SM 25x125 [2xM8] / N52 - magnetic separator

Strengths and weaknesses of rare earth magnets.

Besides their high retention, neodymium magnets are valued for these benefits:

• They retain magnetic properties for almost 10 years – the drop is just ~1% (based on simulations),
• They show high resistance to demagnetization induced by presence of other magnetic fields,
• Thanks to the shimmering finish, the coating of Ni-Cu-Ni, gold, or silver-plated gives an elegant appearance,
• Magnetic induction on the top side of the magnet turns out to be maximum,
• Made from properly selected components, these magnets show impressive resistance to high heat, enabling them to function (depending on their shape) at temperatures up to 230°C and above...
• Thanks to modularity in constructing and the capacity to adapt to individual projects,
• Key role in high-tech industry – they are used in mass storage devices, drive modules, advanced medical instruments, as well as multitasking production systems.
• Compactness – despite small sizes they offer powerful magnetic field, making them ideal for precision applications

Disadvantages of NdFeB magnets:

• At strong impacts they can break, therefore we advise placing them in strong housings. A metal housing provides additional protection against damage, as well as increases the magnet's durability.
• We warn that neodymium magnets can reduce their strength at high temperatures. To prevent this, we advise our specialized [AH] magnets, which work effectively even at 230°C.
• When exposed to humidity, magnets start to rust. For applications outside, it is recommended to use protective magnets, such as those in rubber or plastics, which prevent oxidation and corrosion.
• We suggest cover - magnetic mount, due to difficulties in producing nuts inside the magnet and complicated shapes.
• Potential hazard related to microscopic parts of magnets can be dangerous, if swallowed, which is particularly important in the aspect of protecting the youngest. Additionally, small components of these devices are able to complicate diagnosis medical when they are in the body.
• Higher cost of purchase is a significant factor to consider compared to ceramic magnets, especially in budget applications

Maximum lifting force for a neodymium magnet – what affects it?

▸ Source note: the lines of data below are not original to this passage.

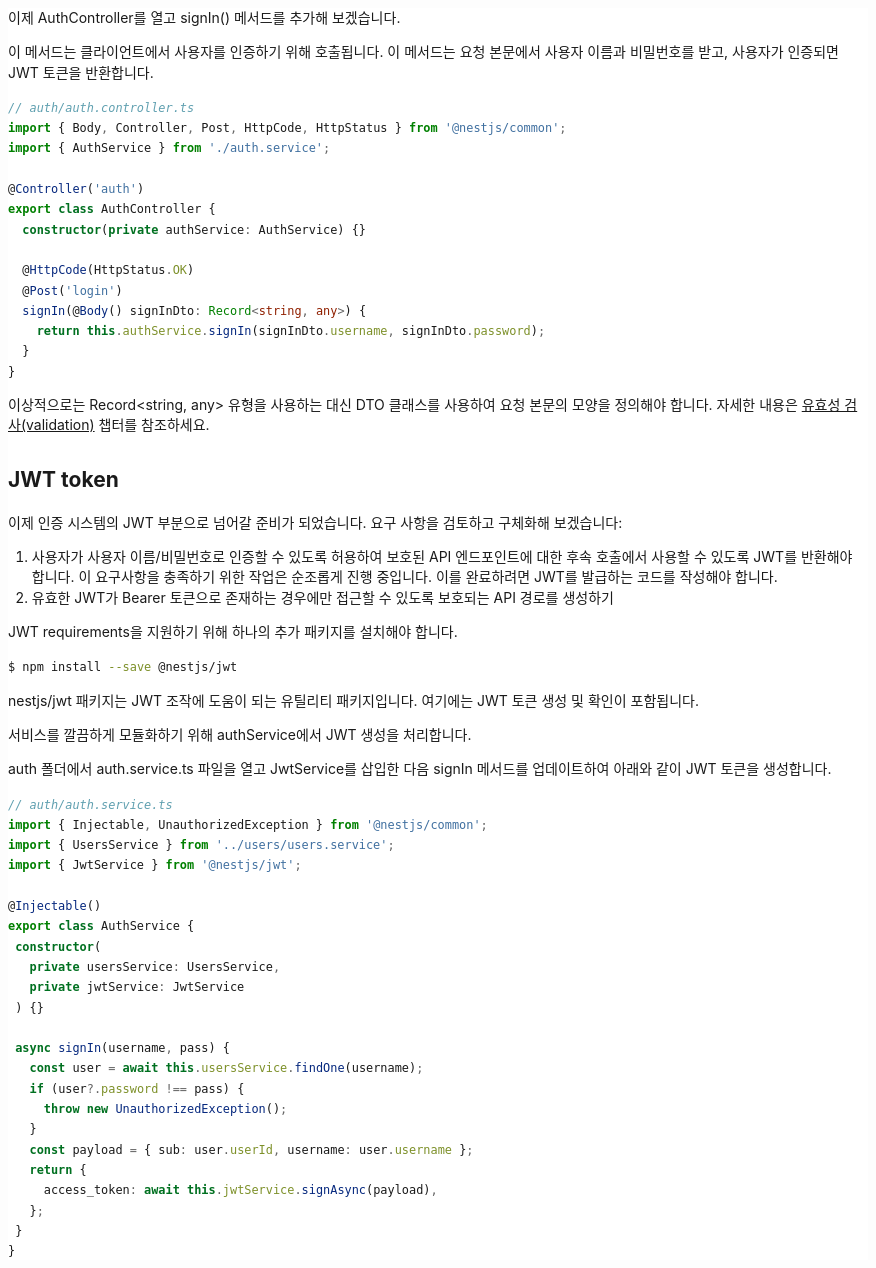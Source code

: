 이제 AuthController를 열고 signIn() 메서드를 추가해 보겠습니다.

이 메서드는 클라이언트에서 사용자를 인증하기 위해 호출됩니다. 이 메서드는 요청 본문에서 사용자 이름과 비밀번호를 받고, 사용자가 인증되면 JWT 토큰을 반환합니다.

```ts
// auth/auth.controller.ts
import { Body, Controller, Post, HttpCode, HttpStatus } from '@nestjs/common';
import { AuthService } from './auth.service';

@Controller('auth')
export class AuthController {
  constructor(private authService: AuthService) {}

  @HttpCode(HttpStatus.OK)
  @Post('login')
  signIn(@Body() signInDto: Record<string, any>) {
    return this.authService.signIn(signInDto.username, signInDto.password);
  }
}
```

이상적으로는 Record<string, any> 유형을 사용하는 대신 DTO 클래스를 사용하여 요청 본문의 모양을 정의해야 합니다. 자세한 내용은 [유효성 검사(validation)](https://docs.nestjs.com/techniques/validation) 챕터를 참조하세요.

## JWT token
이제 인증 시스템의 JWT 부분으로 넘어갈 준비가 되었습니다. 요구 사항을 검토하고 구체화해 보겠습니다:

1. 사용자가 사용자 이름/비밀번호로 인증할 수 있도록 허용하여 보호된 API 엔드포인트에 대한 후속 호출에서 사용할 수 있도록 JWT를 반환해야 합니다. 이 요구사항을 충족하기 위한 작업은 순조롭게 진행 중입니다. 이를 완료하려면 JWT를 발급하는 코드를 작성해야 합니다.
2. 유효한 JWT가 Bearer 토큰으로 존재하는 경우에만 접근할 수 있도록 보호되는 API 경로를 생성하기

JWT requirements을 지원하기 위해 하나의 추가 패키지를 설치해야 합니다.
```bash
$ npm install --save @nestjs/jwt
```

nestjs/jwt 패키지는 JWT 조작에 도움이 되는 유틸리티 패키지입니다. 여기에는 JWT 토큰 생성 및 확인이 포함됩니다.

서비스를 깔끔하게 모듈화하기 위해 authService에서 JWT 생성을 처리합니다.

 auth 폴더에서 auth.service.ts 파일을 열고 JwtService를 삽입한 다음 signIn 메서드를 업데이트하여 아래와 같이 JWT 토큰을 생성합니다.

 ```ts
// auth/auth.service.ts
import { Injectable, UnauthorizedException } from '@nestjs/common';
import { UsersService } from '../users/users.service';
import { JwtService } from '@nestjs/jwt';

@Injectable()
export class AuthService {
  constructor(
    private usersService: UsersService,
    private jwtService: JwtService
  ) {}

  async signIn(username, pass) {
    const user = await this.usersService.findOne(username);
    if (user?.password !== pass) {
      throw new UnauthorizedException();
    }
    const payload = { sub: user.userId, username: user.username };
    return {
      access_token: await this.jwtService.signAsync(payload),
    };
  }
}
 ```
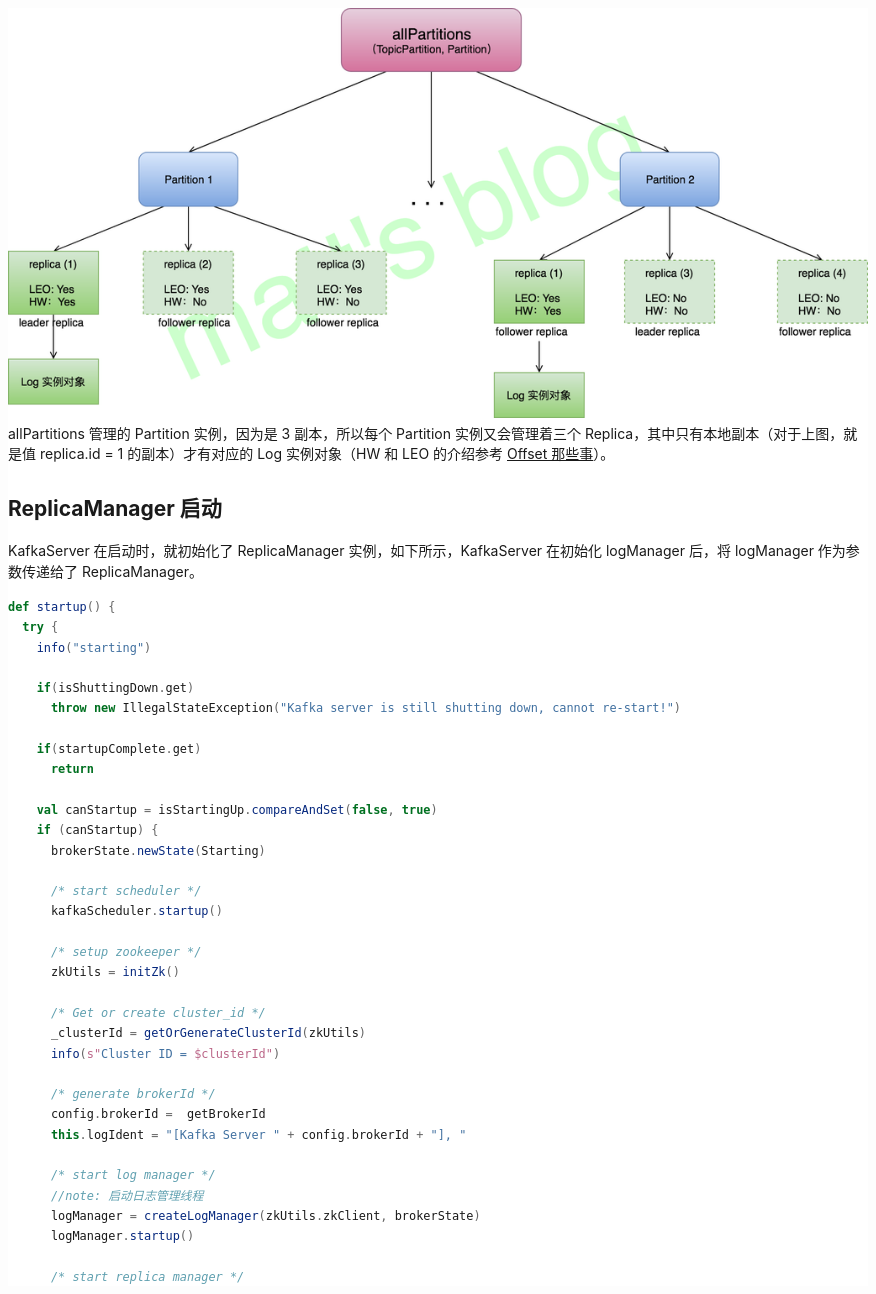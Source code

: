 ![ReplicaManager 的 allPartitions 变量](./images/kafka/all-partition.png)
   allPartitions 管理的 Partition 实例，因为是 3 副本，所以每个 Partition 实例又会管理着三个 Replica，其中只有本地副本（对于上图，就是值 replica.id = 1 的副本）才有对应的 Log 实例对象（HW 和 LEO 的介绍参考 [Offset 那些事](http://matt33.com/2017/01/16/kafka-group/#offset-%E9%82%A3%E4%BA%9B%E4%BA%8B)）。   
 ## ReplicaManager 启动 
 KafkaServer 在启动时，就初始化了 ReplicaManager 实例，如下所示，KafkaServer 在初始化 logManager 后，将 logManager 作为参数传递给了 ReplicaManager。   
``` scala
def startup() {
  try {
    info("starting")

    if(isShuttingDown.get)
      throw new IllegalStateException("Kafka server is still shutting down, cannot re-start!")

    if(startupComplete.get)
      return

    val canStartup = isStartingUp.compareAndSet(false, true)
    if (canStartup) {
      brokerState.newState(Starting)

      /* start scheduler */
      kafkaScheduler.startup()

      /* setup zookeeper */
      zkUtils = initZk()

      /* Get or create cluster_id */
      _clusterId = getOrGenerateClusterId(zkUtils)
      info(s"Cluster ID = $clusterId")

      /* generate brokerId */
      config.brokerId =  getBrokerId
      this.logIdent = "[Kafka Server " + config.brokerId + "], "

      /* start log manager */
      //note: 启动日志管理线程
      logManager = createLogManager(zkUtils.zkClient, brokerState)
      logManager.startup()

      /* start replica manager */
```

The load parameter shown represents the maximum value, obtained under ideal test conditions, meaning:

• with the use of a yoke made of special test steel, ensuring maximum field concentration
• with a cross-section minimum 10 mm
• with an ideally smooth touching surface
• with zero gap (no coatings)
• under vertical application of breakaway force (90-degree angle)
• at standard ambient temperature

Magnet lifting force in use – key factors

Real force is influenced by specific conditions, including (from priority):

• Gap (between the magnet and the plate), since even a microscopic clearance (e.g. 0.5 mm) leads to a reduction in lifting capacity by up to 50% (this also applies to varnish, corrosion or debris).
• Loading method – catalog parameter refers to detachment vertically. When attempting to slide, the magnet holds significantly lower power (often approx. 20-30% of nominal force).
• Element thickness – for full efficiency, the steel must be sufficiently thick. Thin sheet limits the attraction force (the magnet "punches through" it).
• Steel grade – the best choice is high-permeability steel. Hardened steels may have worse magnetic properties.
• Smoothness – ideal contact is obtained only on polished steel. Rough texture create air cushions, reducing force.
• Temperature – temperature increase results in weakening of induction. Check the maximum operating temperature for a given model.

* Holding force was tested on the plate surface of 20 mm thickness, when the force acted perpendicularly, whereas under attempts to slide the magnet the holding force is lower. Additionally, even a minimal clearance {between} the magnet’s surface and the plate decreases the lifting capacity.